### Problem requirements
Please transcribe the entries that follow exactly as they stand, skipping each picture.

### Exercise data
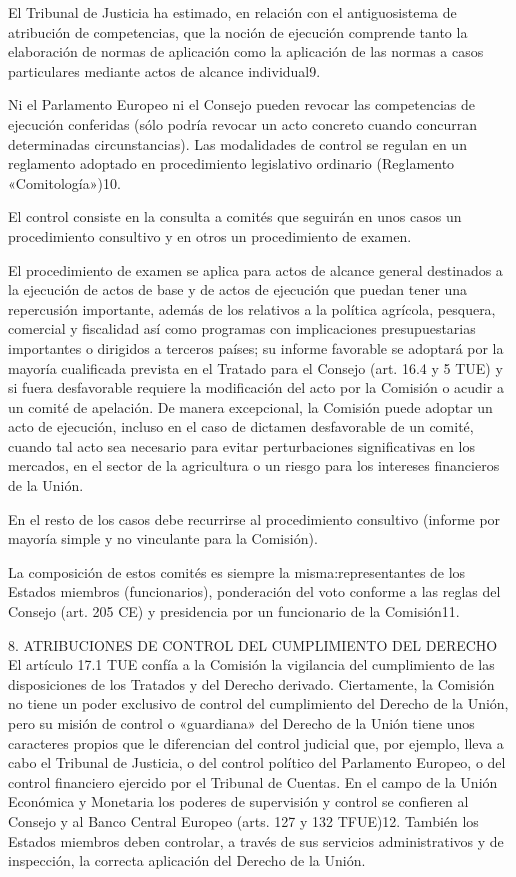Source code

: \documentclass[10pt,a4paper]{article}
\begin{document}
El Tribunal de Justicia ha estimado, en relación con el antiguosistema de atribución de competencias, que la noción de ejecución comprende tanto la elaboración de normas de aplicación como la aplicación de las normas a casos particulares mediante actos de alcance individual9.

Ni el Parlamento Europeo ni el Consejo pueden revocar las competencias de ejecución conferidas (sólo podría revocar un acto concreto cuando concurran determinadas circunstancias). Las modalidades de control se regulan en un reglamento adoptado en procedimiento legislativo ordinario (Reglamento «Comitología»)10.

El control consiste en la consulta a comités que seguirán en unos casos un procedimiento consultivo y en otros un procedimiento de examen.

El procedimiento de examen se aplica para actos de alcance general destinados a la ejecución de actos de base y de actos de ejecución que puedan tener una repercusión importante, además de los relativos a la política agrícola, pesquera, comercial y fiscalidad así como programas con implicaciones presupuestarias importantes o dirigidos a terceros países; su informe favorable se adoptará por la mayoría cualificada prevista en el Tratado para el Consejo (art. 16.4 y 5 TUE) y si fuera desfavorable requiere la modificación del acto por la Comisión o acudir a un comité de apelación. De manera excepcional, la Comisión puede adoptar un acto de ejecución, incluso en el caso de dictamen desfavorable de un comité, cuando tal acto sea necesario para evitar perturbaciones significativas en los mercados, en el sector de la agricultura o un riesgo para los intereses financieros de la Unión.

En el resto de los casos debe recurrirse al procedimiento consultivo (informe por mayoría simple y no vinculante para la Comisión).

La composición de estos comités es siempre la misma:representantes de los Estados miembros (funcionarios), ponderación del voto conforme a las reglas del Consejo (art. 205 CE) y presidencia por un funcionario de la Comisión11.



8. ATRIBUCIONES DE CONTROL DEL CUMPLIMIENTO DEL DERECHO
El artículo 17.1 TUE confía a la Comisión la vigilancia del cumplimiento de las disposiciones de los Tratados y del Derecho derivado. Ciertamente, la Comisión no tiene un poder exclusivo de control del cumplimiento del Derecho de la Unión, pero su misión de control o «guardiana» del Derecho de la Unión tiene unos caracteres propios que le diferencian del control judicial que, por ejemplo, lleva a cabo el Tribunal de Justicia, o del control político del Parlamento Europeo, o del control financiero ejercido por el Tribunal de Cuentas. En el campo de la Unión Económica y Monetaria los poderes de supervisión y control se confieren al Consejo y al Banco Central Europeo (arts. 127 y 132 TFUE)12. También los Estados miembros deben controlar, a través de sus servicios administrativos y de inspección, la correcta aplicación del Derecho de la Unión.
\end{document}
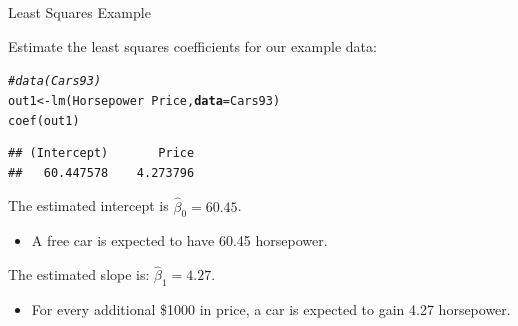 \documentclass[10pt]{beamer}\usepackage[]{graphicx}\usepackage[]{color}
\makeatletter
\newcommand{\hlcom}[1]{\textcolor[rgb]{0.514,0.506,0.514}{\textit{#1}}}%
\newcommand{\hlopt}[1]{\textcolor[rgb]{0,0,0}{#1}}%
\newcommand{\hlstd}[1]{\textcolor[rgb]{0,0,0}{#1}}%
\newcommand{\hlkwb}[1]{\textcolor[rgb]{0,0.341,0.682}{#1}}%
\newcommand{\hlkwc}[1]{\textcolor[rgb]{0,0,0}{\textbf{#1}}}%
\newcommand{\hlkwd}[1]{\textcolor[rgb]{0.004,0.004,0.506}{#1}}%
\newenvironment{kframe}{%
 \def\at@end@of@kframe{}%
 \ifinner\ifhmode%
  \def\at@end@of@kframe{\end{minipage}}%
  \begin{minipage}{\columnwidth}%
 \fi\fi%
 \def\FrameCommand##1{\hskip\@totalleftmargin \hskip-\fboxsep
 \colorbox{shadecolor}{##1}\hskip-\fboxsep
     \hskip-\linewidth \hskip-\@totalleftmargin \hskip\columnwidth}%
 \MakeFramed {\advance\hsize-\width
   \@totalleftmargin\z@ \linewidth\hsize
   \@setminipage}}%
 {\par\unskip\endMakeFramed%
 \at@end@of@kframe}
\newenvironment{knitrout}{}{} %
\makeatother
\begin{document}
\watermarkon %

\begin{frame}[fragile]{Least Squares Example}

  Estimate the least squares coefficients for our example data:

\begin{knitrout}\footnotesize
{}\color{fgcolor}\begin{kframe}
\begin{alltt}
\hlcom{#data(Cars93)}
\hlstd{out1} \hlkwb{<-} \hlkwd{lm}\hlstd{(Horsepower} \hlopt{~} \hlstd{Price,} \hlkwc{data} \hlstd{= Cars93)}
\hlkwd{coef}\hlstd{(out1)}
\end{alltt}
\begin{verbatim}
## (Intercept)       Price 
##   60.447578    4.273796
\end{verbatim}
\end{kframe}
\end{knitrout}



The estimated intercept is $\hat{\beta}_0 = 60.45$.
\begin{itemize}
\item A free car is expected to have 60.45 horsepower.
\end{itemize}
\vb
The estimated slope is: $\hat{\beta}_1 = 4.27$.
\begin{itemize}
\item For every additional \$1000 in price, a car is expected to gain 4.27
  horsepower.
\end{itemize}

\end{frame}



\watermarkoff %
\end{document}
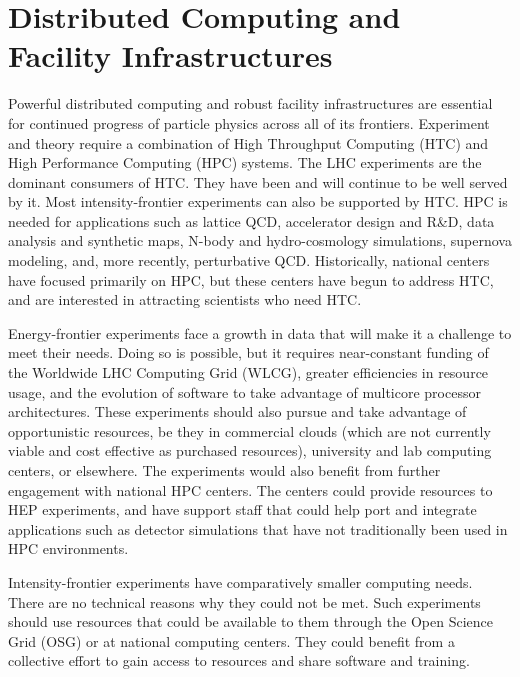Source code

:\section{Distributed Computing and Facility Infrastructures}

Powerful distributed computing and robust facility infrastructures are essential for continued progress of particle physics across all of its frontiers.  Experiment and theory require a combination of High Throughput Computing (HTC) and High Performance Computing (HPC) systems.  The LHC experiments are the dominant consumers of HTC.  They have been and will continue to be well served by it.  Most intensity-frontier experiments can also be supported by HTC.  HPC is needed for applications such as lattice QCD, accelerator design and R\&D, data analysis and synthetic maps, N-body and hydro-cosmology simulations, supernova modeling, and, more recently, perturbative QCD.  Historically, national centers have focused primarily on HPC, but these centers have begun to address HTC, and are interested in attracting scientists who need HTC.

Energy-frontier experiments face a growth in data that will make it a challenge to meet their needs.  Doing so is possible, but it requires near-constant funding of the Worldwide LHC Computing Grid (WLCG), greater efficiencies in resource usage, and the evolution of software to take advantage of multicore processor architectures.   These experiments should also pursue and take advantage of opportunistic resources, be they in commercial clouds (which are not currently viable and cost effective as purchased resources), university and lab computing centers, or elsewhere.  The experiments would also benefit from further engagement with national HPC centers.  The centers could provide resources to HEP experiments, and have support staff that could help port and integrate applications such as detector simulations that have not traditionally been used in HPC environments.

Intensity-frontier experiments have comparatively smaller computing needs.  There are no technical reasons why they could not be met.  Such experiments should  use resources that could be available to them through the Open Science Grid (OSG) or at national computing centers.  They could benefit from a collective effort to gain access to resources and share software and training.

### Your solution
Source code

: \documentclass[10pt,a4paper]{article}
\begin{document}
El Tribunal de Justicia ha estimado, en relación con el antiguosistema de atribución de competencias, que la noción de ejecución comprende tanto la elaboración de normas de aplicación como la aplicación de las normas a casos particulares mediante actos de alcance individual9.

Ni el Parlamento Europeo ni el Consejo pueden revocar las competencias de ejecución conferidas (sólo podría revocar un acto concreto cuando concurran determinadas circunstancias). Las modalidades de control se regulan en un reglamento adoptado en procedimiento legislativo ordinario (Reglamento «Comitología»)10.

El control consiste en la consulta a comités que seguirán en unos casos un procedimiento consultivo y en otros un procedimiento de examen.

El procedimiento de examen se aplica para actos de alcance general destinados a la ejecución de actos de base y de actos de ejecución que puedan tener una repercusión importante, además de los relativos a la política agrícola, pesquera, comercial y fiscalidad así como programas con implicaciones presupuestarias importantes o dirigidos a terceros países; su informe favorable se adoptará por la mayoría cualificada prevista en el Tratado para el Consejo (art. 16.4 y 5 TUE) y si fuera desfavorable requiere la modificación del acto por la Comisión o acudir a un comité de apelación. De manera excepcional, la Comisión puede adoptar un acto de ejecución, incluso en el caso de dictamen desfavorable de un comité, cuando tal acto sea necesario para evitar perturbaciones significativas en los mercados, en el sector de la agricultura o un riesgo para los intereses financieros de la Unión.

En el resto de los casos debe recurrirse al procedimiento consultivo (informe por mayoría simple y no vinculante para la Comisión).

La composición de estos comités es siempre la misma:representantes de los Estados miembros (funcionarios), ponderación del voto conforme a las reglas del Consejo (art. 205 CE) y presidencia por un funcionario de la Comisión11.



8. ATRIBUCIONES DE CONTROL DEL CUMPLIMIENTO DEL DERECHO
El artículo 17.1 TUE confía a la Comisión la vigilancia del cumplimiento de las disposiciones de los Tratados y del Derecho derivado. Ciertamente, la Comisión no tiene un poder exclusivo de control del cumplimiento del Derecho de la Unión, pero su misión de control o «guardiana» del Derecho de la Unión tiene unos caracteres propios que le diferencian del control judicial que, por ejemplo, lleva a cabo el Tribunal de Justicia, o del control político del Parlamento Europeo, o del control financiero ejercido por el Tribunal de Cuentas. En el campo de la Unión Económica y Monetaria los poderes de supervisión y control se confieren al Consejo y al Banco Central Europeo (arts. 127 y 132 TFUE)12. También los Estados miembros deben controlar, a través de sus servicios administrativos y de inspección, la correcta aplicación del Derecho de la Unión.
\end{document}
 \documentclass[10pt]{beamer}\usepackage[]{graphicx}\usepackage[]{color}
\makeatletter
\newcommand{\hlcom}[1]{\textcolor[rgb]{0.514,0.506,0.514}{\textit{#1}}}%
\newcommand{\hlopt}[1]{\textcolor[rgb]{0,0,0}{#1}}%
\newcommand{\hlstd}[1]{\textcolor[rgb]{0,0,0}{#1}}%
\newcommand{\hlkwb}[1]{\textcolor[rgb]{0,0.341,0.682}{#1}}%
\newcommand{\hlkwc}[1]{\textcolor[rgb]{0,0,0}{\textbf{#1}}}%
\newcommand{\hlkwd}[1]{\textcolor[rgb]{0.004,0.004,0.506}{#1}}%
\newenvironment{kframe}{%
 \def\at@end@of@kframe{}%
 \ifinner\ifhmode%
  \def\at@end@of@kframe{\end{minipage}}%
  \begin{minipage}{\columnwidth}%
 \fi\fi%
 \def\FrameCommand##1{\hskip\@totalleftmargin \hskip-\fboxsep
 \colorbox{shadecolor}{##1}\hskip-\fboxsep
     \hskip-\linewidth \hskip-\@totalleftmargin \hskip\columnwidth}%
 \MakeFramed {\advance\hsize-\width
   \@totalleftmargin\z@ \linewidth\hsize
   \@setminipage}}%
 {\par\unskip\endMakeFramed%
 \at@end@of@kframe}
\newenvironment{knitrout}{}{} %
\makeatother
\begin{document}
\watermarkon %

\begin{frame}[fragile]{Least Squares Example}

  Estimate the least squares coefficients for our example data:

\begin{knitrout}\footnotesize
{}\color{fgcolor}\begin{kframe}
\begin{alltt}
\hlcom{#data(Cars93)}
\hlstd{out1} \hlkwb{<-} \hlkwd{lm}\hlstd{(Horsepower} \hlopt{~} \hlstd{Price,} \hlkwc{data} \hlstd{= Cars93)}
\hlkwd{coef}\hlstd{(out1)}
\end{alltt}
\begin{verbatim}
## (Intercept)       Price 
##   60.447578    4.273796
\end{verbatim}
\end{kframe}
\end{knitrout}



The estimated intercept is $\hat{\beta}_0 = 60.45$.
\begin{itemize}
\item A free car is expected to have 60.45 horsepower.
\end{itemize}
\vb
The estimated slope is: $\hat{\beta}_1 = 4.27$.
\begin{itemize}
\item For every additional \$1000 in price, a car is expected to gain 4.27
  horsepower.
\end{itemize}

\end{frame}



\watermarkoff %
\end{document}
Source code

:\section{Distributed Computing and Facility Infrastructures}

Powerful distributed computing and robust facility infrastructures are essential for continued progress of particle physics across all of its frontiers.  Experiment and theory require a combination of High Throughput Computing (HTC) and High Performance Computing (HPC) systems.  The LHC experiments are the dominant consumers of HTC.  They have been and will continue to be well served by it.  Most intensity-frontier experiments can also be supported by HTC.  HPC is needed for applications such as lattice QCD, accelerator design and R\&D, data analysis and synthetic maps, N-body and hydro-cosmology simulations, supernova modeling, and, more recently, perturbative QCD.  Historically, national centers have focused primarily on HPC, but these centers have begun to address HTC, and are interested in attracting scientists who need HTC.

Energy-frontier experiments face a growth in data that will make it a challenge to meet their needs.  Doing so is possible, but it requires near-constant funding of the Worldwide LHC Computing Grid (WLCG), greater efficiencies in resource usage, and the evolution of software to take advantage of multicore processor architectures.   These experiments should also pursue and take advantage of opportunistic resources, be they in commercial clouds (which are not currently viable and cost effective as purchased resources), university and lab computing centers, or elsewhere.  The experiments would also benefit from further engagement with national HPC centers.  The centers could provide resources to HEP experiments, and have support staff that could help port and integrate applications such as detector simulations that have not traditionally been used in HPC environments.

Intensity-frontier experiments have comparatively smaller computing needs.  There are no technical reasons why they could not be met.  Such experiments should  use resources that could be available to them through the Open Science Grid (OSG) or at national computing centers.  They could benefit from a collective effort to gain access to resources and share software and training.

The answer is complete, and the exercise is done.